ASSIGNMENT »
The required result is every line of the records that includes "call".

Stored items from a collection »
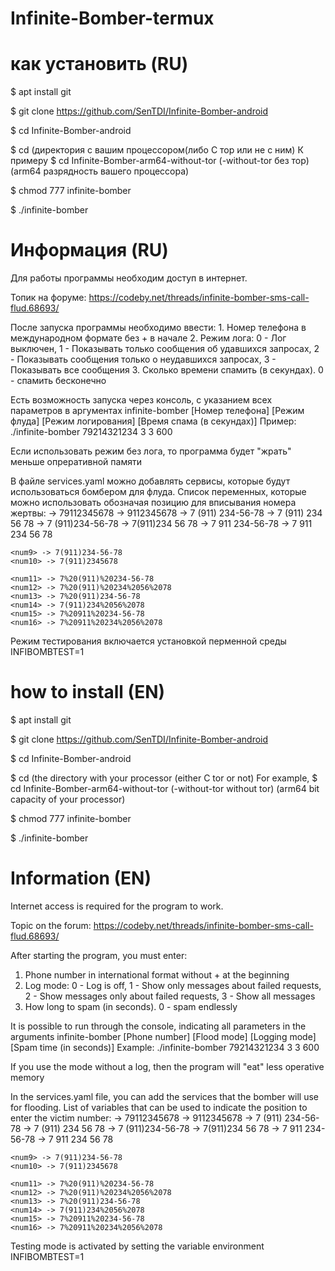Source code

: # Infinite-Bomber-termux


# как установить (RU)

$ apt install git

$ git clone https://github.com/SenTDI/Infinite-Bomber-android

$ cd Infinite-Bomber-android

$ cd (директория с вашим процессором(либо С тор или не с ним) К примеру $ cd Infinite-Bomber-arm64-without-tor (-without-tor без тор) (arm64 разрядность вашего процессора)

$ chmod 777 infinite-bomber

$ ./infinite-bomber

# Информация (RU)
Для работы программы необходим доступ в интернет.

Топик на форуме: https://codeby.net/threads/infinite-bomber-sms-call-flud.68693/

После запуска программы необходимо ввести:
	1. Номер телефона в международном формате без + в начале
	2. Режим лога: 0 - Лог выключен, 1 - Показывать только сообщения об удавшихся запросах, 2 - Показывать сообщения только о неудавшихся запросах, 3 - Показывать все сообщения
	3. Сколько времени спамить (в секундах). 0 - спамить бесконечно

Есть возможность запуска через консоль, с указанием всех параметров в аргументах
infinite-bomber [Номер телефона] [Режим флуда] [Режим логирования] [Время спама (в секундах)]
Пример: ./infinite-bomber 79214321234 3 3 600

Если использовать режим без лога, то программа будет "жрать" меньше опреративной памяти

В файле services.yaml можно добавлять сервисы, которые будут использоваться бомбером для флуда.
Список переменных, которые можно использовать обозначая позицию для вписывания номера жертвы:
	<num> -> 79112345678
	<num2> -> 9112345678
	<num3> -> 7 (911) 234-56-78
	<num4> -> 7 (911) 234 56 78
	<num5> -> 7 (911)234-56-78
	<num6> -> 7(911)234 56 78
	<num7> -> 7 911 234-56-78
	<num8> -> 7 911 234 56 78

	<num9> -> 7(911)234-56-78
	<num10> -> 7(911)2345678

	<num11> -> 7%20(911)%20234-56-78
	<num12> -> 7%20(911)%20234%2056%2078
	<num13> -> 7%20(911)234-56-78
	<num14> -> 7(911)234%2056%2078
	<num15> -> 7%20911%20234-56-78
	<num16> -> 7%20911%20234%2056%2078

Режим тестирования включается установкой перменной среды INFIBOMBTEST=1


# how to install (EN)

$ apt install git

$ git clone https://github.com/SenTDI/Infinite-Bomber-android

$ cd Infinite-Bomber-android

$ cd (the directory with your processor (either C tor or not) For example, $ cd Infinite-Bomber-arm64-without-tor (-without-tor without tor) (arm64 bit capacity of your processor)

$ chmod 777 infinite-bomber

$ ./infinite-bomber


# Information (EN)
Internet access is required for the program to work.

Topic on the forum: https://codeby.net/threads/infinite-bomber-sms-call-flud.68693/

After starting the program, you must enter:
1. Phone number in international format without + at the beginning
2. Log mode: 0 - Log is off, 1 - Show only messages about failed requests, 2 - Show messages only about failed requests, 3 - Show all messages
3. How long to spam (in seconds). 0 - spam endlessly

It is possible to run through the console, indicating all parameters in the arguments
infinite-bomber [Phone number] [Flood mode] [Logging mode] [Spam time (in seconds)]
Example: ./infinite-bomber 79214321234 3 3 600


If you use the mode without a log, then the program will "eat" less operative memory

In the services.yaml file, you can add the services that the bomber will use for flooding.
List of variables that can be used to indicate the position to enter the victim number:
	<num> -> 79112345678
	<num2> -> 9112345678
	<num3> -> 7 (911) 234-56-78
	<num4> -> 7 (911) 234 56 78
	<num5> -> 7 (911)234-56-78
	<num6> -> 7(911)234 56 78
	<num7> -> 7 911 234-56-78
	<num8> -> 7 911 234 56 78

	<num9> -> 7(911)234-56-78
	<num10> -> 7(911)2345678

	<num11> -> 7%20(911)%20234-56-78
	<num12> -> 7%20(911)%20234%2056%2078
	<num13> -> 7%20(911)234-56-78
	<num14> -> 7(911)234%2056%2078
	<num15> -> 7%20911%20234-56-78
	<num16> -> 7%20911%20234%2056%2078

Testing mode is activated by setting the variable environment INFIBOMBTEST=1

SOLUTION FOR THIS EXERCISE »
Топик на форуме: https://codeby.net/threads/infinite-bomber-sms-call-flud.68693/
Topic on the forum: https://codeby.net/threads/infinite-bomber-sms-call-flud.68693/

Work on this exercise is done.